TASK: Please repeat only the stretch of records running from the first line through the line that contains "A critical observation".

RECORDS TO PROCESS:
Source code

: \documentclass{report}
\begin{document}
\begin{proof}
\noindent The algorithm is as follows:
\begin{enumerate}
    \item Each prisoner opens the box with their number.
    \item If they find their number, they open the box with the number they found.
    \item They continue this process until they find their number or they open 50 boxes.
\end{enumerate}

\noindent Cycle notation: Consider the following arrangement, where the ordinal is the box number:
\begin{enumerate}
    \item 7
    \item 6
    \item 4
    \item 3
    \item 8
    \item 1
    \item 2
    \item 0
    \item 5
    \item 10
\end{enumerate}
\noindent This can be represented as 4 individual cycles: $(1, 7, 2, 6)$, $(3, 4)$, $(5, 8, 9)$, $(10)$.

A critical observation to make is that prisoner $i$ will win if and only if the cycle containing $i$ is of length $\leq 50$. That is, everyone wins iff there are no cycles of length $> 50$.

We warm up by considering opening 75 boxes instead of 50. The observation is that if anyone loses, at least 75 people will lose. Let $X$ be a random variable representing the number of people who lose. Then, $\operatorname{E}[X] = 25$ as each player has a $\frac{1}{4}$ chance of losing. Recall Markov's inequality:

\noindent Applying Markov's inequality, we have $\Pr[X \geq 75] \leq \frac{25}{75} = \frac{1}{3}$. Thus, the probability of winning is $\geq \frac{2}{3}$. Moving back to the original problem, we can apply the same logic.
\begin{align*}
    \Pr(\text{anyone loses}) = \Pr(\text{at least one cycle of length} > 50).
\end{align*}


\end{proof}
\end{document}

EXERCISE SOLUTION:
Source code

: \documentclass{report}
\begin{document}
\begin{proof}
\noindent The algorithm is as follows:
\begin{enumerate}
    \item Each prisoner opens the box with their number.
    \item If they find their number, they open the box with the number they found.
    \item They continue this process until they find their number or they open 50 boxes.
\end{enumerate}

\noindent Cycle notation: Consider the following arrangement, where the ordinal is the box number:
\begin{enumerate}
    \item 7
    \item 6
    \item 4
    \item 3
    \item 8
    \item 1
    \item 2
    \item 0
    \item 5
    \item 10
\end{enumerate}
\noindent This can be represented as 4 individual cycles: $(1, 7, 2, 6)$, $(3, 4)$, $(5, 8, 9)$, $(10)$.

A critical observation to make is that prisoner $i$ will win if and only if the cycle containing $i$ is of length $\leq 50$. That is, everyone wins iff there are no cycles of length $> 50$.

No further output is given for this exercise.